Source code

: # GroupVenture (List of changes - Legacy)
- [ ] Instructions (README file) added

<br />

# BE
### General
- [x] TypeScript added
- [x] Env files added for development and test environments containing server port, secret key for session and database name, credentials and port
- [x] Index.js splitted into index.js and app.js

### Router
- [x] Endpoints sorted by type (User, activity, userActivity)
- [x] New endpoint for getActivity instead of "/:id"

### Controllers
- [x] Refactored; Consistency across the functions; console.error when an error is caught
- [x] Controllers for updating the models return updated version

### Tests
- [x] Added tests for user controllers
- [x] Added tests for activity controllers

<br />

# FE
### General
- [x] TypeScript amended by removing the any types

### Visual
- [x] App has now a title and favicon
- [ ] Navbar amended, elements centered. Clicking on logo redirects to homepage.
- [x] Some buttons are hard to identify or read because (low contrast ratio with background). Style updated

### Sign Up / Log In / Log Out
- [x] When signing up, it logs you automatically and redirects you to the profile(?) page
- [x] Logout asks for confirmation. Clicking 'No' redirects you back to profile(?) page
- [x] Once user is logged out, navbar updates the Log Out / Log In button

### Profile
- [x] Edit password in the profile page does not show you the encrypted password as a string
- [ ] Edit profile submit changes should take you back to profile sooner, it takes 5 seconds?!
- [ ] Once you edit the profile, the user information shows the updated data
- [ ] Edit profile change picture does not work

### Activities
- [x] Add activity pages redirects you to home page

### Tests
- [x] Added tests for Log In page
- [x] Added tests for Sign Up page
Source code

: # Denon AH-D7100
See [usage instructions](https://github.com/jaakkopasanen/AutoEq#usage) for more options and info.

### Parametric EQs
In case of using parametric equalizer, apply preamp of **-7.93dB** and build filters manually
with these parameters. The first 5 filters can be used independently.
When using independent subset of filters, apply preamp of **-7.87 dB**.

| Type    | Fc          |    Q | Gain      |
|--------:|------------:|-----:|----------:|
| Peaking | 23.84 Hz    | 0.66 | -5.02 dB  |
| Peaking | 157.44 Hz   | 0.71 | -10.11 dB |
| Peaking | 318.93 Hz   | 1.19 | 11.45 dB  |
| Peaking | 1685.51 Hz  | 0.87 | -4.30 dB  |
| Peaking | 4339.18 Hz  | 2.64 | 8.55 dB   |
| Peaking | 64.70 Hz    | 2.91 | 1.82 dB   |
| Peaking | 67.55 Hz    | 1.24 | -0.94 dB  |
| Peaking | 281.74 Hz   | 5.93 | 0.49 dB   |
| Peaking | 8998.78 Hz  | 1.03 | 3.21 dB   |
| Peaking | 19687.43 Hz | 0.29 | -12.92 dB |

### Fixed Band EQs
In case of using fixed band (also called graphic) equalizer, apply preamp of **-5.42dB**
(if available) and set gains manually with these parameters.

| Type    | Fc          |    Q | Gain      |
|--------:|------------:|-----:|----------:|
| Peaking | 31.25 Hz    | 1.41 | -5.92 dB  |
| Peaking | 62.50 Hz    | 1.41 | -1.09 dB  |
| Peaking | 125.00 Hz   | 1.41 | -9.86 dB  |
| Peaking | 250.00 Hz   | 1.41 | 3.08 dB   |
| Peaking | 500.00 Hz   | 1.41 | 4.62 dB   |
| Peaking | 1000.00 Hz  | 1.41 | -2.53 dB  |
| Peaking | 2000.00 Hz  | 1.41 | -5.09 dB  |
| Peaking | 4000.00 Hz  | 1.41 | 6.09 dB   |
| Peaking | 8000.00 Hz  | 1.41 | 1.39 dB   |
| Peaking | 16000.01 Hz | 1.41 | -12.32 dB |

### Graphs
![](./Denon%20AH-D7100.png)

# Prompt
All lines from the beginning of the entries through the line marked "- [x] New endpoint" are to be output exactly; nothing else belongs in the answer.

# Result for this exercise
Source code

: # GroupVenture (List of changes - Legacy)
- [ ] Instructions (README file) added

<br />

# BE
### General
- [x] TypeScript added
- [x] Env files added for development and test environments containing server port, secret key for session and database name, credentials and port
- [x] Index.js splitted into index.js and app.js

### Router
- [x] Endpoints sorted by type (User, activity, userActivity)
- [x] New endpoint for getActivity instead of "/:id"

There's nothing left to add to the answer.